FIELD OF THE INVENTION

The invention relates to a molding of a metal fiber reinforced thermoplastic material which has at least one electric contact. (For example grounding).

BACKGROUND OF THE INVENTION

Thermoplastic materials which are filled with metal fibers are used, inter alia, for heating elements (heating conductors for panel heating), shielding housings and antistatically finished components. In the production of such moldings by injection molding or by extrusion, the conductive metal fibers do not come right to the surface. The layer depleted of metal fibers and less conductive which forms at the surface makes it more difficult to provide electric contacts. This problem does not occur on surfaces which have been produced by sawing. Therefore, electric contacts are usually provided by drilling the moldings and subsequently pressing in metal bushes or metal pins or by screwing in self-tapping metal screws. These known methods of providing contacts are labor intensive and material intensive, in particular if relatively large contact areas are required. The object was therefore to provide an electrically conductive molding with electric contacts which is easy to produce.

SUMMARY OF THE INVENTION

There has now been found a molding of a thermoplastic material filled with metal fibers, with at least one electric contact, wherein the contacts comprise a metal covering which is fastened in the surface of the molding by three-cornered prongs or by means of metal chips. Prior drilling is not required. The prongs preferably form isosceles triangles. If the moldings of thermoplastic material have the form of a board, the metal covering is preferably to be clamped at 2 opposite points of the board. The prongs are preferably arranged offset in the 2 opposite legs of the clamp. If the molding is cylindrical, the metal covering may have the form of a pipe clip which encloses the circumference of the cylinder. The moldings to be provided with contacts may, for example, be housing parts and other injection moldings, such as grips, wheels or buttons. The electric contacts make it possible to heat these parts electrically.

BRIEF DESCRIPTION OF THE DRAWINGS

FIG. 1 shows a one-piece clamp (1) with prefabricated bending edges (2) and offset triangular prongs (3), which drill into the interior of a board through the less conductive (outer) layers when the metal clamp is pressed together. The distance d corresponds to the thickness of the board (6) to which the metal clamp is to be applied. FIG. 2 shows a cut through a molding (6) in board form of the thickness d on whose edge the metal clamp (1) is fastened by the prongs 3 along line II--II of FIG. 1. FIG. 3 shows a metal clamp (4) in the form of a hose clamp with triangular prongs (3) and a clamping device (5). When (5) is drawn together, the prongs (3) drill into the surface of a cylindrical molding (not shown) of thermoplastic material.

FIG. 4 shows a metal clamp (4) in the form of a hose clamp with the metal chips (8) and a clamping device (5). When (5) is drawn together, the metal chips (8) drill into the surface of cylindrical molding (not shown) of thermoplastic material.

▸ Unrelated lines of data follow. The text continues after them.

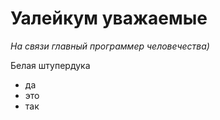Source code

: # Уалейкум уважаемые

*На связи главный программер человечества)*

Белая штупердука

* да 
* это
* так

The prongs may be replaced very advantageously, since inexpensively, by metal chips, which are scattered on to the surface at the contact point, and like the prongs penetrate the surface when the metal clamp or pipe clip is closed. The metal chips are preferably of brass or high-grade steel. Their dimensions are to be great enough for the nonconducting surface of the moldings to be penetrated. Preferably, metal chips 1 to 3 mm in size are scattered on to the molding and pressed in. In all cases, a heating of the surface facilitates the penetration of the prongs or chips.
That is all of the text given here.